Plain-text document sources
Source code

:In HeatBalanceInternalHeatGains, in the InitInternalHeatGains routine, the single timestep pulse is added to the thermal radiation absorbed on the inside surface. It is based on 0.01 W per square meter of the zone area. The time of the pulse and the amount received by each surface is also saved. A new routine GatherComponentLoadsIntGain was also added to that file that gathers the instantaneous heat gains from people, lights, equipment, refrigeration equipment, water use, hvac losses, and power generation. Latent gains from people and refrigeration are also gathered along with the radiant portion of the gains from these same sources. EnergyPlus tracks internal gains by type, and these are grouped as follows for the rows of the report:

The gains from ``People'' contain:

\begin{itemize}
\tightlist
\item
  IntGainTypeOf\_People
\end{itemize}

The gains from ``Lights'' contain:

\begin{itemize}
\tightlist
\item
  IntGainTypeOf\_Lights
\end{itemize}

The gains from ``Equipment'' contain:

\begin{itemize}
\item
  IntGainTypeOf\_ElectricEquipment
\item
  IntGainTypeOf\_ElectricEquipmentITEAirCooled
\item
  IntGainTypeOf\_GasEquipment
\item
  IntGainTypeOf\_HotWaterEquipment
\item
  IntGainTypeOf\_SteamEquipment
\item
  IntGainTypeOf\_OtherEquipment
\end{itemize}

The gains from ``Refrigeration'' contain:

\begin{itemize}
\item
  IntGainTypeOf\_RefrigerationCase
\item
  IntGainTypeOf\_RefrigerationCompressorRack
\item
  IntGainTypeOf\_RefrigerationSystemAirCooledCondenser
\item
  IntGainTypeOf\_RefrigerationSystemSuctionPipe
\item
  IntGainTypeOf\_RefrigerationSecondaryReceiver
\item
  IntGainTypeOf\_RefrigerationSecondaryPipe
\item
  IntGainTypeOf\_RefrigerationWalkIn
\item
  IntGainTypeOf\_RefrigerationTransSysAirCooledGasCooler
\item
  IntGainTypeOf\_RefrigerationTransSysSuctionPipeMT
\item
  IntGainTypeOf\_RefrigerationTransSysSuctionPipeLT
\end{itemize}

...

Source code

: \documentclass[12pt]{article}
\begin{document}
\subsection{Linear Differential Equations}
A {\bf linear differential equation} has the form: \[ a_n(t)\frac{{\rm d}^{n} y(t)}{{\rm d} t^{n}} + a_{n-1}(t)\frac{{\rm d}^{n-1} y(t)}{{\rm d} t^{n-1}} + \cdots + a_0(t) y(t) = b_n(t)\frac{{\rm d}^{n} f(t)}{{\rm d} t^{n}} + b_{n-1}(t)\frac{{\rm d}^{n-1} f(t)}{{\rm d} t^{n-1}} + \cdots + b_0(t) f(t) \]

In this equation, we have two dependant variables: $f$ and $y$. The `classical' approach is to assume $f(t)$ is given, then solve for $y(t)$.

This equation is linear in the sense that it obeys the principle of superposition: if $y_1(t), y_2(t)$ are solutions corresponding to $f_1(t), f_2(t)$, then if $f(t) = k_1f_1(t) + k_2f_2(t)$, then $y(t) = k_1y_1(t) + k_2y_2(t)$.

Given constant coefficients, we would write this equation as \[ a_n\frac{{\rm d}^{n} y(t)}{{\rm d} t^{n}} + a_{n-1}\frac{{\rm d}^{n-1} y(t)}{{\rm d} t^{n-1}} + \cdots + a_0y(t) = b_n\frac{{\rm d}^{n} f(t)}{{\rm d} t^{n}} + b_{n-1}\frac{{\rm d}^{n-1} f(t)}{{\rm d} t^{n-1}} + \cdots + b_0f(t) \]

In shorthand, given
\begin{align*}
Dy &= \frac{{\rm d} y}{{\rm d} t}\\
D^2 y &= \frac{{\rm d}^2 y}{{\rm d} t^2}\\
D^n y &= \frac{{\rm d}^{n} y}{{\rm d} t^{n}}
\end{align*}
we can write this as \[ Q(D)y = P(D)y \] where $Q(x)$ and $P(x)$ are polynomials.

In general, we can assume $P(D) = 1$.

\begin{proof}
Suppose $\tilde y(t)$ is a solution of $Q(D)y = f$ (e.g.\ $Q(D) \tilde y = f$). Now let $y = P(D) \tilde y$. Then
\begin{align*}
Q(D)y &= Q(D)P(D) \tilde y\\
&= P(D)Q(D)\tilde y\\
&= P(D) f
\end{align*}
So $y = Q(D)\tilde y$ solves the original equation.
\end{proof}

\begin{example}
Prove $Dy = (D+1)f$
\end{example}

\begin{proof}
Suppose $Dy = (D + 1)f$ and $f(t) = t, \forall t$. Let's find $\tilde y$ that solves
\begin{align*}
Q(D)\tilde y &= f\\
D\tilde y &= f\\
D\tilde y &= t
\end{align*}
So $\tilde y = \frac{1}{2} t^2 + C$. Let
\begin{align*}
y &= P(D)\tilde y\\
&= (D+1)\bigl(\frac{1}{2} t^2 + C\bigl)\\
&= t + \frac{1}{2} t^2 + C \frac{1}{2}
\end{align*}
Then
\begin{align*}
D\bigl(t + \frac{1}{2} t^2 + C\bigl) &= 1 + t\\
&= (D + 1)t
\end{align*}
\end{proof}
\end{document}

* * *

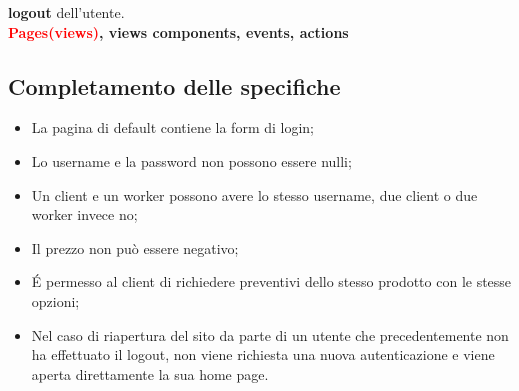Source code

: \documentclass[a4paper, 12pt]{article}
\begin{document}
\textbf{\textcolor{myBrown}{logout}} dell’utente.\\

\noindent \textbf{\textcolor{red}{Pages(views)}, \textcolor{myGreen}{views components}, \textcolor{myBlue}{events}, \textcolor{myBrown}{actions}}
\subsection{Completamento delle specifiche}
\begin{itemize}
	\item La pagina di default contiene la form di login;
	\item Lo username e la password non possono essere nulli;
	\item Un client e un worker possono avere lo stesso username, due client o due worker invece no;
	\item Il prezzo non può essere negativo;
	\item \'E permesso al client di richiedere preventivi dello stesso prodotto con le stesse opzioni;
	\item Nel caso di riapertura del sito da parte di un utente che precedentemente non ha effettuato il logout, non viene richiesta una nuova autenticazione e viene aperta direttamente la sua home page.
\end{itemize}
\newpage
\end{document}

# What to produce
Read through the data above. Report each line that has the word "Suppose".

# Response area
Suppose $\tilde y(t)$ is a solution of $Q(D)y = f$ (e.g.\ $Q(D) \tilde y = f$). Now let $y = P(D) \tilde y$. Then
Suppose $Dy = (D + 1)f$ and $f(t) = t, \forall t$. Let's find $\tilde y$ that solves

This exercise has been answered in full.